Citation
Bennett, D. (2010), "Editorial", Journal of Manufacturing Technology Management, Vol. 21 No. 2. https://doi.org/10.1108/jmtm.2010.06821baa.001
Publisher
:Emerald Group Publishing Limited
Copyright © 2010, Emerald Group Publishing Limited
Editorial
Article Type: Editorial From: Journal of Manufacturing Technology Management, Volume 21, Issue 2
From time to time in these Editorials for Journal of Manufacturing Technology Management (JMTM), I like to look back at how the journal has developed and the changes that have occurred over the years. Now is an excellent opportunity to do this again, because it is 20 years ago that the journal was acquired by the publisher Emerald. The first thing to note is that in this time both the journal and publisher have changed their names. In 1990, JMTM was called Integrated Manufacturing Systems and Emerald was called MCB University Press. And even before 1990, the journal had another incarnation, being launched in 1982 as FMS Magazine by another publisher.

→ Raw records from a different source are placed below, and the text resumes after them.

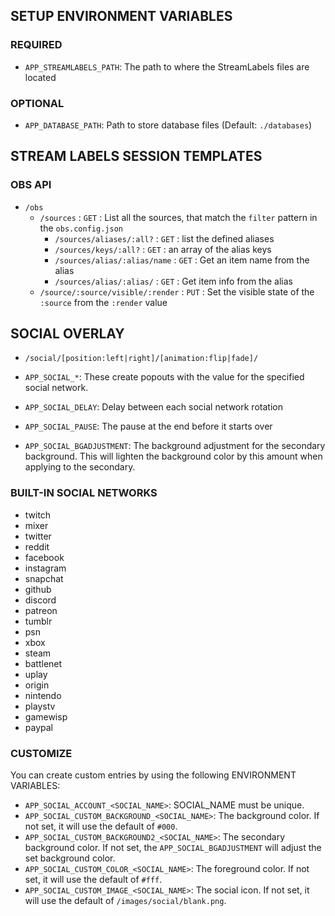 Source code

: 

## SETUP ENVIRONMENT VARIABLES

### REQUIRED

- `APP_STREAMLABELS_PATH`: The path to where the StreamLabels files are located

### OPTIONAL
- `APP_DATABASE_PATH`: Path to store database files (Default: `./databases`)





## STREAM LABELS SESSION TEMPLATES



### OBS API

- `/obs`
	- `/sources` : `GET` : List all the sources, that match the `filter` pattern in the `obs.config.json`  
		- `/sources/aliases/:all?` : `GET` : list the defined aliases 
		- `/sources/keys/:all?` : `GET` : an array of the alias keys 
		- `/sources/alias/:alias/name` : `GET` : Get an item name from the alias 
		- `/sources/alias/:alias/` : `GET` : Get item info from the alias 
	- `/source/:source/visible/:render` : `PUT` : Set the visible state of the `:source` from the `:render` value 


## SOCIAL OVERLAY

- `/social/[position:left|right]/[animation:flip|fade]/`

- `APP_SOCIAL_*`: These create popouts with the value for the specified social network. 

- `APP_SOCIAL_DELAY`: Delay between each social network rotation
- `APP_SOCIAL_PAUSE`: The pause at the end before it starts over
- `APP_SOCIAL_BGADJUSTMENT`: The background adjustment for the secondary background. This will lighten the background color by this amount when applying to the secondary.

### BUILT-IN SOCIAL NETWORKS
- twitch
- mixer
- twitter
- reddit
- facebook
- instagram
- snapchat
- github
- discord
- patreon
- tumblr
- psn
- xbox
- steam
- battlenet
- uplay
- origin
- nintendo
- playstv
- gamewisp
- paypal

### CUSTOMIZE

You can create custom entries by using the following ENVIRONMENT VARIABLES:

- `APP_SOCIAL_ACCOUNT_<SOCIAL_NAME>`: SOCIAL_NAME must be unique.
- `APP_SOCIAL_CUSTOM_BACKGROUND_<SOCIAL_NAME>`: The background color. If not set, it will use the default of `#000`.
- `APP_SOCIAL_CUSTOM_BACKGROUND2_<SOCIAL_NAME>`: The secondary background color. If not set, the `APP_SOCIAL_BGADJUSTMENT` will adjust the set background color.
- `APP_SOCIAL_CUSTOM_COLOR_<SOCIAL_NAME>`: The foreground color. If not set, it will use the default of `#fff`.
- `APP_SOCIAL_CUSTOM_IMAGE_<SOCIAL_NAME>`: The social icon. If not set, it will use the default of `/images/social/blank.png`.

These changes in journal title alone reflect some of the developments that have taken place over the period. Publishers do not change journal titles readily unless there is a good reason, but the first change was necessary because a focus on flexible manufacturing systems proved to be too restrictive once the popularity of this type of technology started to diminish. The second change was because increasingly fewer papers were relevant to the specific subjects of “integration” and “systems”. The current, more generic, title has proved much more robust and even enabled the scope of the journal to be widened, as I reported in the Editorial to JMTM Volume 20, Number 4.
Another obvious change in the profile of JMTM has been to the geographical location of authors. When I became Editor in 1991 around half the papers were by European authors (and “Europe” was much smaller then!) followed by North America and the Far East, while some parts of the world such as South America and India were hardly represented at all. Just looking at the first two issues of this year (Volume 21) there is a much more diverse spread, with authors from 12 different countries (Belgium, Canada, China, Denmark, India, Malaysia, The Netherlands, Oman, Sweden, Thailand, the UK and the USA).
There are a number of possible reasons for this change in the geographical location of authors, but I hesitate to speculate which is the most important one. It is tempting to suggest that the changing geographical spread of authors represents the international shift in where manufacturing is undertaken, and this is indeed something I have suggested in the past. However, arguably it can represent a shift of universities and research institutes away from the more traditional industrialised countries of the West (the USA and Europe) and East Asia (principally Japan and Australia). There is some evidence to demonstrate this because the Times Higher Education Supplement has undertaken an annual ranking of world universities since 2004. In that year among the top 200 universities there were only 15 from the newly industrialising countries. However, in the 2009 this had increased to 24.
Assuming JMTM is still around in another 20 years, or even journals as we now know them, it will certainly be interesting to see where the authors are from.